Introducing The Longhorn Feast Hawksmoor

Introducing the Longhorn Feast

A table spread of sharing Longhorn steaks in skillets
A skillet wityh a sharing Longhorn steak with bone marrow
A large Longhorn steak being cooked over open flames on the grill

20 years of proper farming

Hawksmoor turns 20 this year. Which is both exciting and mildly terrifying. We’ve been thinking about how best to mark it.

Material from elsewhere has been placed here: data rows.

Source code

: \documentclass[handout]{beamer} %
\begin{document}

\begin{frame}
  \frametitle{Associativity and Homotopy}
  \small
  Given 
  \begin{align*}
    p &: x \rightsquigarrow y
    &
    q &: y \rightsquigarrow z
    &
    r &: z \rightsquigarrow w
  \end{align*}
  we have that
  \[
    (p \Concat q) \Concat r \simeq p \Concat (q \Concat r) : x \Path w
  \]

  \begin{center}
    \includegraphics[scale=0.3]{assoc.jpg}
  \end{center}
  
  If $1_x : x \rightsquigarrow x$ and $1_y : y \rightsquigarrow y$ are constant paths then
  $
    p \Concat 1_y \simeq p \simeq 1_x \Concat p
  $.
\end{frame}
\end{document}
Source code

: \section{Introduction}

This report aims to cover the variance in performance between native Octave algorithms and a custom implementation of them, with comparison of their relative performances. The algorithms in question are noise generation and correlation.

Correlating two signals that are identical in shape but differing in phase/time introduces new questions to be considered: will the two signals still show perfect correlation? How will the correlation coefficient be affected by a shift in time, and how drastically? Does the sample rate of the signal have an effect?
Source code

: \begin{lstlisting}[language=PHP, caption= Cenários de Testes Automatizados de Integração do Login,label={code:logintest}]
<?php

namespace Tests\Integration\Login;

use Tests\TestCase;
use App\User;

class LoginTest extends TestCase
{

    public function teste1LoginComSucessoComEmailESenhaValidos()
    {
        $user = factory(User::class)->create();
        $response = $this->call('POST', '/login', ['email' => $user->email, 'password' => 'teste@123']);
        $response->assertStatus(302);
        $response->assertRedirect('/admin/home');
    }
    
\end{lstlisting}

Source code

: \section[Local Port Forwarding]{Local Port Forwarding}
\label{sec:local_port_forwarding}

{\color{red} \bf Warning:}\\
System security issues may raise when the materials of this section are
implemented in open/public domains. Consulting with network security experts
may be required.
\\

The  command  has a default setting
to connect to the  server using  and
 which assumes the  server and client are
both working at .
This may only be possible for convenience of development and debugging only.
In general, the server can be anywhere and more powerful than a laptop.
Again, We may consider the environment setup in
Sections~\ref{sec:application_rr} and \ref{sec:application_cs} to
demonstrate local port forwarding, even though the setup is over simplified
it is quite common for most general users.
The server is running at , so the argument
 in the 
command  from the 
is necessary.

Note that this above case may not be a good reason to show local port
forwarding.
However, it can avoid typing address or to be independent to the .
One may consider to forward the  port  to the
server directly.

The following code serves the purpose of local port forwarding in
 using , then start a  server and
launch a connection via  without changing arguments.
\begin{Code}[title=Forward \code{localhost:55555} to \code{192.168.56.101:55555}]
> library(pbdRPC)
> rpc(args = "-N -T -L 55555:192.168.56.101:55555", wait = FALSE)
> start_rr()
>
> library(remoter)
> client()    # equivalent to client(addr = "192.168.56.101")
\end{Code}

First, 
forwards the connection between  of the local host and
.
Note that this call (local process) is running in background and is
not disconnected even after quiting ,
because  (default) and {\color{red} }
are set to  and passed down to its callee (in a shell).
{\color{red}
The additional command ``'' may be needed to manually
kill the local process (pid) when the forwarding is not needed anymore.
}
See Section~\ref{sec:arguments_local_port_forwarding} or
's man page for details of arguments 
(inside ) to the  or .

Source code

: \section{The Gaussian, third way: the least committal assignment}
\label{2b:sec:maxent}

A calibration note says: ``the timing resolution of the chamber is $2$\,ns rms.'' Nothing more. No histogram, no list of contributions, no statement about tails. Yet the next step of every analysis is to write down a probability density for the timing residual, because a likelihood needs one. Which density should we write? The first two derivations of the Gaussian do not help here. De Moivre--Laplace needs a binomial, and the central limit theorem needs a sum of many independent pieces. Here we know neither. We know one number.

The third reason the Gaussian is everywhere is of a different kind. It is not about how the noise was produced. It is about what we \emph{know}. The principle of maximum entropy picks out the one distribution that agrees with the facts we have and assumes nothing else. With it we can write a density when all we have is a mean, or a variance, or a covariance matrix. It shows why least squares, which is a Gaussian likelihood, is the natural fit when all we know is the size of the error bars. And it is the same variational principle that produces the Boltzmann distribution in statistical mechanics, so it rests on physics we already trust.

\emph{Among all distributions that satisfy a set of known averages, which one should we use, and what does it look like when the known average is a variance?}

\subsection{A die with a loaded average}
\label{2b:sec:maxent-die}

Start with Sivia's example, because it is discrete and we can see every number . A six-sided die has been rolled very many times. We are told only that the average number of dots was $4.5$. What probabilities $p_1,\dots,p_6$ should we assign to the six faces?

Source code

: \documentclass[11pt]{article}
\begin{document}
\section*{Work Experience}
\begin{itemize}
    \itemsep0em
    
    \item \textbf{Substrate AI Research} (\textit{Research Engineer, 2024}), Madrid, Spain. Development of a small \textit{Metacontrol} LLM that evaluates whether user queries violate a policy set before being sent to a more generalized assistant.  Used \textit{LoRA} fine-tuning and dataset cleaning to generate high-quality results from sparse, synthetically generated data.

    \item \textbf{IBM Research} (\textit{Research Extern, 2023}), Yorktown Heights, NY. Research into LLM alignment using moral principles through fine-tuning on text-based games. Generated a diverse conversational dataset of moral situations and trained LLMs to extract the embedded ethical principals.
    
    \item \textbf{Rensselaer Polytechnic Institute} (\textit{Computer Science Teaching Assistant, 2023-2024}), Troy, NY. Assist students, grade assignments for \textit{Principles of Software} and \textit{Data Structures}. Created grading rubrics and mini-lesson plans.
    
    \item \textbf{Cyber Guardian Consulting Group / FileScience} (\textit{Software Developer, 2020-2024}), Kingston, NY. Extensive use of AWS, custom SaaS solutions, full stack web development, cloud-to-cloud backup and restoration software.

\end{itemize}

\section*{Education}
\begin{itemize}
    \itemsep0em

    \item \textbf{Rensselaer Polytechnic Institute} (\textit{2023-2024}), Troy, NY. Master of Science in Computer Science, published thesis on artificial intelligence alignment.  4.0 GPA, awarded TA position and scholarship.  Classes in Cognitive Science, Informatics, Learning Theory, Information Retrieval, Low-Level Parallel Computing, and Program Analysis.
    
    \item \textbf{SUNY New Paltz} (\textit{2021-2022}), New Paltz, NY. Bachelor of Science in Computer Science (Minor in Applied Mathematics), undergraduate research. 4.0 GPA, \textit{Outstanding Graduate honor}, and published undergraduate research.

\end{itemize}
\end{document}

We’ve considered doing something wildly PR-able. Possibly gimmicky. Maybe even just dropping our prices to something quite ridiculous and calling it a celebration.
But none of that really felt like us.

So, we asked a simpler question: what actually matters to us?

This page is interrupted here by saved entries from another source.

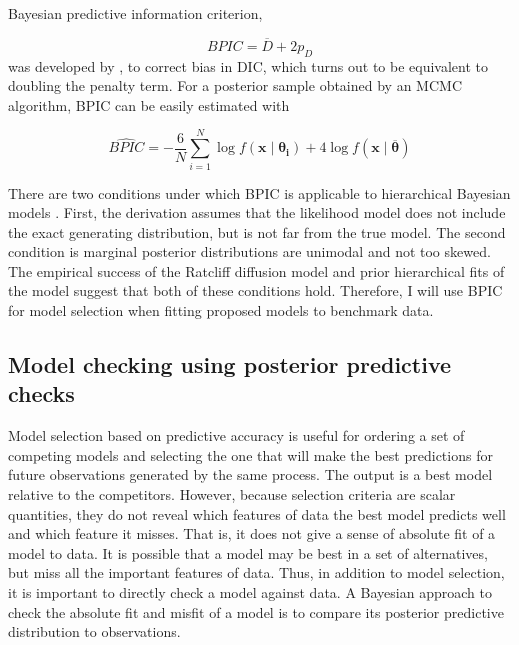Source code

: \documentclass[12pt]{article}
\begin{document}
	Bayesian predictive information criterion, 

\begin{equation}
BPIC = \overline D + 2p_D
\end{equation}
was developed by \citet{Ano2007,Ano2011}, to correct bias in DIC, which turns out to be equivalent to doubling the penalty term. For a posterior sample obtained by an MCMC algorithm, BPIC can be easily estimated with 

\begin{equation}
\hat{BPIC} = -\frac{6}{N}\sum_{i=1}^N \operatorname{log}f(\boldsymbol{x} \mid \boldsymbol{\theta_i}) + 4\operatorname{log}f(\boldsymbol{x} \mid  \boldsymbol{\overline\theta})
\end{equation}
 
	There are two conditions under which BPIC is applicable to hierarchical Bayesian models \citep{Ano2011}. First, the derivation assumes that the likelihood model does not include the exact generating distribution, but is not far from the true model. The second condition is marginal posterior distributions are unimodal and not too skewed. The empirical success of the Ratcliff diffusion model \citep{RatMck2008,Wag2009,VanTue2011} and prior hierarchical fits of the model suggest that both of these conditions hold. Therefore, I will use BPIC for model selection when fitting proposed models to benchmark data. 

\subsection{Model checking using posterior predictive checks}
	Model selection based on predictive accuracy is useful for ordering a set of competing models and selecting the one that will make the best predictions for future observations generated by the same process. The output is a best model relative to the competitors. However, because selection criteria are scalar quantities, they do not reveal which features of data the best model predicts well and which feature it misses. That is, it does not give a sense of absolute fit of a model to data. It is possible that a model may be best in a set of alternatives, but miss all the important features of data. Thus, in addition to model selection, it is important to directly check a model against data. A Bayesian approach to check the absolute fit and misfit of a model is to compare its posterior predictive distribution to observations. 
\end{document}
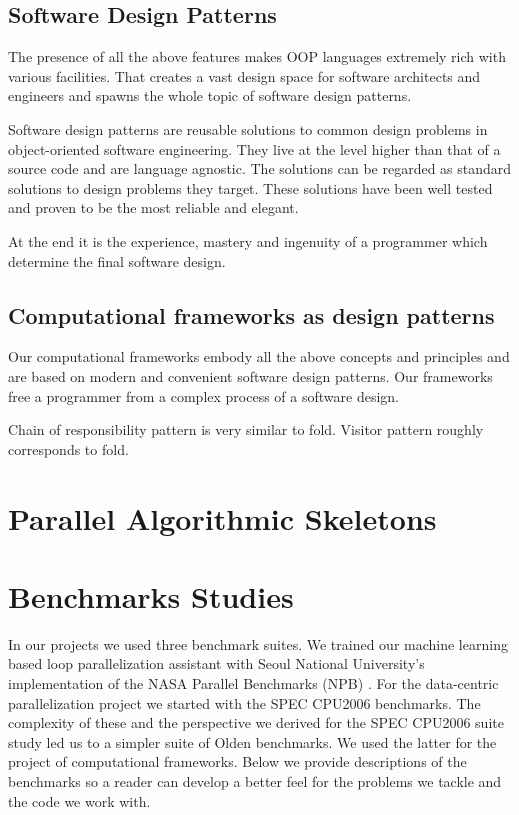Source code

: \subsection{Software Design Patterns}
\label{background_design}
\quad The presence of all the above features makes OOP languages extremely rich with various facilities. That creates a vast design space for software architects and engineers and spawns the whole topic of software design patterns.  

\quad Software design patterns are reusable solutions to common design problems in object-oriented software engineering. They live at the level higher than that of a source code and are language agnostic. The solutions can be regarded as standard solutions to design problems they target. These solutions have been well tested and proven to be the most reliable and elegant.

\quad At the end it is the experience, mastery and ingenuity of a programmer which determine the final software design.  

\subsection{Computational frameworks as design patterns }
\label{background_design_frameworks}
\quad Our computational frameworks embody all the above concepts and principles and are based on modern and convenient software design patterns. Our frameworks free a programmer from a complex process of a software design.  

Chain of responsibility pattern is very similar to fold.
Visitor pattern roughly corresponds to fold.

\section{Parallel Algorithmic Skeletons}

\section{Benchmarks Studies}
\label{background_benchmarks}
\quad In our projects we used three benchmark suites. We trained our machine learning based loop parallelization assistant with Seoul National University's implementation of the NASA Parallel Benchmarks (NPB) \cite{snu-npb-benchmarks}. For the data-centric parallelization project we started with the SPEC CPU2006 benchmarks. The complexity of these and the perspective we derived for the SPEC CPU2006 suite study led us to a simpler suite of Olden benchmarks. We used the latter for the project of computational frameworks.\newline\null
\quad Below we provide descriptions of the benchmarks so a reader can develop a better feel for the problems we tackle and the code we work with.\newline\null
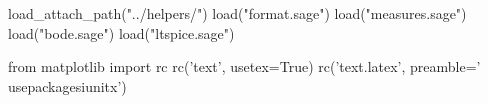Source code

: \begin{sagesilent}
    load_attach_path("../helpers/")
    load("format.sage")
    load("measures.sage")
    load("bode.sage")
    load("ltspice.sage")

    from matplotlib import rc
    rc('text', usetex=True)
    rc('text.latex', preamble='\\usepackage{siunitx}')
\end{sagesilent}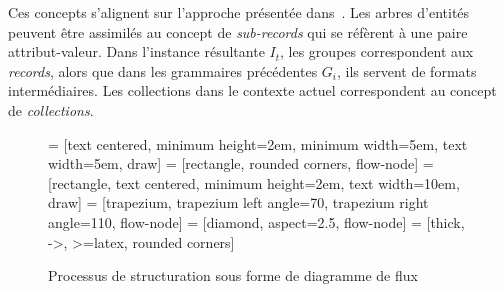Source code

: Ces concepts s'alignent sur l'approche présentée dans~\cite{barretGenericAbstractionsData2021}.
Les arbres d'entités peuvent être assimilés au concept de \emph{sub-records} qui se réfèrent à une paire attribut-valeur.
Dans l'instance résultante $I_t$, les groupes correspondent aux \emph{records}, alors que dans les grammaires précédentes $G_i$, ils servent de formats intermédiaires.
Les collections dans le contexte actuel correspondent au concept de \emph{collections}.

\begin{figure}[H]
    \centering
     = [text centered, minimum height=2em, minimum width=5em, text width=5em, draw]
     = [rectangle, rounded corners, flow-node]
     = [rectangle, text centered, minimum height=2em, text width=10em, draw]
     = [trapezium, trapezium left angle=70, trapezium right angle=110, flow-node]
     = [diamond, aspect=2.5, flow-node]
     = [thick, ->, >=latex, rounded corners]

    \begin{adjustbox}{max width=\linewidth,max height=.95\textheight,valign=c}
    \end{adjustbox}

    \caption{Processus de structuration sous forme de diagramme de flux}
\end{figure}

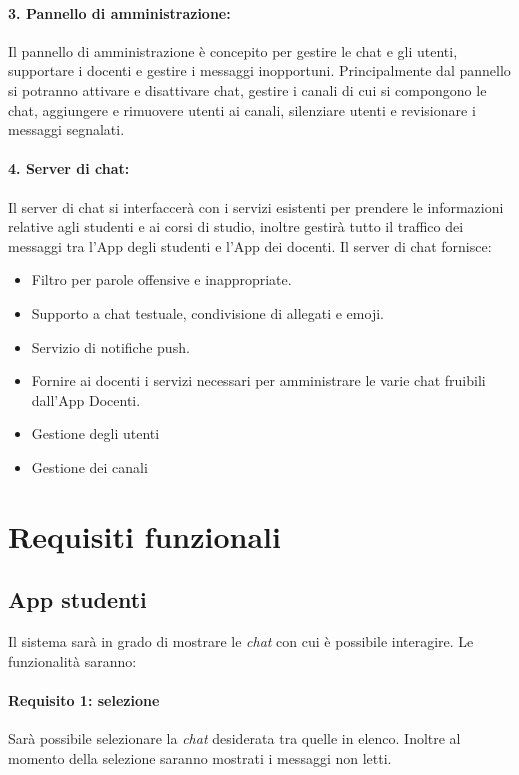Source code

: \begin{enumerate}
\paragraph{3. Pannello di amministrazione:\newline}
Il pannello di amministrazione è concepito per gestire le chat e gli utenti, supportare i docenti e gestire i messaggi inopportuni. Principalmente dal pannello si potranno attivare e disattivare chat, gestire i canali di cui si compongono le chat, aggiungere e rimuovere utenti ai canali, silenziare utenti e revisionare i messaggi segnalati.

\paragraph{4. Server di chat:\newline}
Il server di chat si interfaccerà con i servizi esistenti per prendere le informazioni relative agli studenti e ai corsi di studio, inoltre gestirà tutto il traffico dei messaggi tra l'App degli studenti e l'App dei docenti.\newline
Il server di chat fornisce:
\begin{itemize}
\item Filtro per parole offensive e inappropriate.
\item Supporto a chat testuale, condivisione di allegati e emoji.
\item Servizio di notifiche push.
\item Fornire ai docenti i servizi necessari per amministrare le varie chat fruibili dall’App Docenti.
\item Gestione degli utenti
\item Gestione dei canali
\end{itemize}

\section{Requisiti funzionali}

\subsection{App studenti}
Il sistema sarà in grado di mostrare le \emph{chat} con cui è possibile interagire. Le funzionalità saranno:

\paragraph{Requisito 1: selezione\\} 
Sarà possibile selezionare la \emph{chat} desiderata tra quelle in elenco. Inoltre al momento della selezione saranno mostrati i messaggi non letti.


\end{enumerate}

The answer was obvious. The farmers we work with, the food on your plate, and the principles that got us here in the first place.

Which brings us back to where we started. Introducing the latest update to our à la carte menu, The Longhorn Feast.

A skillet with a sharing Longhorn steak on a wooden table, surrounded by side dishes and drinks

The Longhorn Feast

To celebrate, we’ve created a Longhorn Feast — a small run of steaks from this magnificent native breed, designed for seriously tasty dinners.  

Across every UK Hawksmoor you’ll now find a small selection of steaks from this magnificent native breed. 

Think enormous, bone-in sharing cuts cooked over fire until the fat renders, the edges crisp, and the middle stays perfectly rosy. 

The larger cuts arrive sizzling in a cast iron pan with roasted garlic, watercress, roasted bone marrow and slow cooked onions. 

The ribeye comes with a generous shaft of roasted bone marrow topped with those same sweet slow-cooked onions and a bright parsley-garlic crumb. 

It’s rich, deeply savoury, unapologetically beefy — exactly the sort of steak you want when you’re celebrating something. Or just really hungry.  

Bone marrow and onions have been on the Hawksmoor menu since day one. Twenty years later we still think they’re one of the best things you can eat with beef. 

 

A genertous table spread of Longhorn steaks, sides and starters

Why Longhorn?

First and foremost, because it tastes incredible. No, really.  

When Hawksmoor opened in 2006, every steak we served came from a single herd of Longhorn cattle in North Yorkshire, looked after by a very passionate farmer. We’ve worked with many brilliant farmers since, but Longhorn has always been close to our hearts.  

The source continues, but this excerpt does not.